**What you will do**
Once the line with "this patient born." is found in the data, output it and each following line exactly, up to and including the line with "# Sex at birth", and nothing before or after.

== Dataset

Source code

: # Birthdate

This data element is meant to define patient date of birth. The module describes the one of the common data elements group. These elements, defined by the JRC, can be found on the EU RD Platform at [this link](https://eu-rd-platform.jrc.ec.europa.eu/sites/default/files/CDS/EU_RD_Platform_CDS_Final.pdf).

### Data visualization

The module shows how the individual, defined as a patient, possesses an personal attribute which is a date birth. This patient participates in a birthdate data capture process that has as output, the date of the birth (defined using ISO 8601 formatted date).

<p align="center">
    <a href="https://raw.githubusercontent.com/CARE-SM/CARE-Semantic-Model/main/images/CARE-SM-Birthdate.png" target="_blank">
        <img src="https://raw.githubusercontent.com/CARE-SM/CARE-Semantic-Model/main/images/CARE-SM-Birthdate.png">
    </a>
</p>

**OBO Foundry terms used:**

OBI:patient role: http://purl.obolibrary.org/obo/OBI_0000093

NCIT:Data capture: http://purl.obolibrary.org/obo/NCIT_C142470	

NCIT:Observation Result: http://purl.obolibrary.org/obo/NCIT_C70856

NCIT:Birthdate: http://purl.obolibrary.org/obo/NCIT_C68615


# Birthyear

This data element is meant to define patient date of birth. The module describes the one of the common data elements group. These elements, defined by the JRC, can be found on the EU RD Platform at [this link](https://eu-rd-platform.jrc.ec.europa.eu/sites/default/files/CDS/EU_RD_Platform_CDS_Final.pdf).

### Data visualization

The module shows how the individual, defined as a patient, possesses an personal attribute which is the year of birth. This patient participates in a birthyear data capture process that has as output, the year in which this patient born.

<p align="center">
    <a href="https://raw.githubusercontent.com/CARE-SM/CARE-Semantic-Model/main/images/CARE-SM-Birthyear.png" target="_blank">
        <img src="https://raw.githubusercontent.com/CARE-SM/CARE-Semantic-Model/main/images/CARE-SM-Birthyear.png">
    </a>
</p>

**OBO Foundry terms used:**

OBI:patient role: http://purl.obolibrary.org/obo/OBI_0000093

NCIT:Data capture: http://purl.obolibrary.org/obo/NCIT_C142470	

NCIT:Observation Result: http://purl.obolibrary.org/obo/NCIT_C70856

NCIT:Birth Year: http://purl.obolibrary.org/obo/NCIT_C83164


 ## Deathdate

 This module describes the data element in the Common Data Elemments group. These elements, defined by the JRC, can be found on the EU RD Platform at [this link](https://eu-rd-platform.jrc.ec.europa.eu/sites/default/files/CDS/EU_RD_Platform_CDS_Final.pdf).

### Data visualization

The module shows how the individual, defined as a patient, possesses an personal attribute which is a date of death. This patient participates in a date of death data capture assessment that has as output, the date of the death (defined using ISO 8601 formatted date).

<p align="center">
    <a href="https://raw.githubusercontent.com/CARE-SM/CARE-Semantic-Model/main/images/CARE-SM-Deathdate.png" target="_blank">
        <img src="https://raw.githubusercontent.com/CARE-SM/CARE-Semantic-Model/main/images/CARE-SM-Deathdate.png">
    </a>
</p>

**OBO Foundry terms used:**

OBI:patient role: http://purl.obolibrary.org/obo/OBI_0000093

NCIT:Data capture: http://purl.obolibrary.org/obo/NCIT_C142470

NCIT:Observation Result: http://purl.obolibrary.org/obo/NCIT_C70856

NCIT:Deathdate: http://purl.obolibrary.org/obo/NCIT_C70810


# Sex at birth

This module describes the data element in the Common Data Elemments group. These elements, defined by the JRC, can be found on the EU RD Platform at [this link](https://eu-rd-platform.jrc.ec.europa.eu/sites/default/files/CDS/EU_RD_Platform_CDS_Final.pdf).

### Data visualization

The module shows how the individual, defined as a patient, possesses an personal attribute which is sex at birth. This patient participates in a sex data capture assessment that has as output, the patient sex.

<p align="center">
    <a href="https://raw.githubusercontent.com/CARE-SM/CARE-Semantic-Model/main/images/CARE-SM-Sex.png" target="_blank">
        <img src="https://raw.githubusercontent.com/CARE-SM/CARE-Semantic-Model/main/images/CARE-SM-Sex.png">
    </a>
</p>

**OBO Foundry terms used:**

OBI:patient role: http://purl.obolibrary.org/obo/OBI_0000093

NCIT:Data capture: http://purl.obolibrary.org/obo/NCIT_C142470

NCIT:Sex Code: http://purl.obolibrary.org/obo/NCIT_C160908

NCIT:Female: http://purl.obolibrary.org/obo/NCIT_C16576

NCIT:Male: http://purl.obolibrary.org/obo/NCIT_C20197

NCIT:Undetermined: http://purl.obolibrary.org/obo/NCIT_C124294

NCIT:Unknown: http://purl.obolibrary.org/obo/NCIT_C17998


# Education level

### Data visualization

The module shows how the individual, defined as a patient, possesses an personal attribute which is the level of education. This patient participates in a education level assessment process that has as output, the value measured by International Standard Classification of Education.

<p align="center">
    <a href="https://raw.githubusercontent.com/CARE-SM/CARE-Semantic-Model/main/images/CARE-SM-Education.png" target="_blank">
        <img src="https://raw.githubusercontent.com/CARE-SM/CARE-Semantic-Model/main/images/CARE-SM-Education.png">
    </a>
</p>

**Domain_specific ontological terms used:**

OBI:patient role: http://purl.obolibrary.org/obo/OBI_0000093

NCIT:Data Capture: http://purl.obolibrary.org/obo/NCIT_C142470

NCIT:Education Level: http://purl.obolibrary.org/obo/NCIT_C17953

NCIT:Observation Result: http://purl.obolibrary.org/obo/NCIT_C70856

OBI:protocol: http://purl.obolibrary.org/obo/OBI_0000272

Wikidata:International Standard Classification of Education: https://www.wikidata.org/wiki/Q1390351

====

**Solution below**
The module shows how the individual, defined as a patient, possesses an personal attribute which is the year of birth. This patient participates in a birthyear data capture process that has as output, the year in which this patient born.

<p align="center">
    <a href="https://raw.githubusercontent.com/CARE-SM/CARE-Semantic-Model/main/images/CARE-SM-Birthyear.png" target="_blank">
        <img src="https://raw.githubusercontent.com/CARE-SM/CARE-Semantic-Model/main/images/CARE-SM-Birthyear.png">
    </a>
</p>

**OBO Foundry terms used:**

OBI:patient role: http://purl.obolibrary.org/obo/OBI_0000093

NCIT:Data capture: http://purl.obolibrary.org/obo/NCIT_C142470	

NCIT:Observation Result: http://purl.obolibrary.org/obo/NCIT_C70856

NCIT:Birth Year: http://purl.obolibrary.org/obo/NCIT_C83164


 ## Deathdate

 This module describes the data element in the Common Data Elemments group. These elements, defined by the JRC, can be found on the EU RD Platform at [this link](https://eu-rd-platform.jrc.ec.europa.eu/sites/default/files/CDS/EU_RD_Platform_CDS_Final.pdf).

### Data visualization

The module shows how the individual, defined as a patient, possesses an personal attribute which is a date of death. This patient participates in a date of death data capture assessment that has as output, the date of the death (defined using ISO 8601 formatted date).

<p align="center">
    <a href="https://raw.githubusercontent.com/CARE-SM/CARE-Semantic-Model/main/images/CARE-SM-Deathdate.png" target="_blank">
        <img src="https://raw.githubusercontent.com/CARE-SM/CARE-Semantic-Model/main/images/CARE-SM-Deathdate.png">
    </a>
</p>

**OBO Foundry terms used:**

OBI:patient role: http://purl.obolibrary.org/obo/OBI_0000093

NCIT:Data capture: http://purl.obolibrary.org/obo/NCIT_C142470

NCIT:Observation Result: http://purl.obolibrary.org/obo/NCIT_C70856

NCIT:Deathdate: http://purl.obolibrary.org/obo/NCIT_C70810


# Sex at birth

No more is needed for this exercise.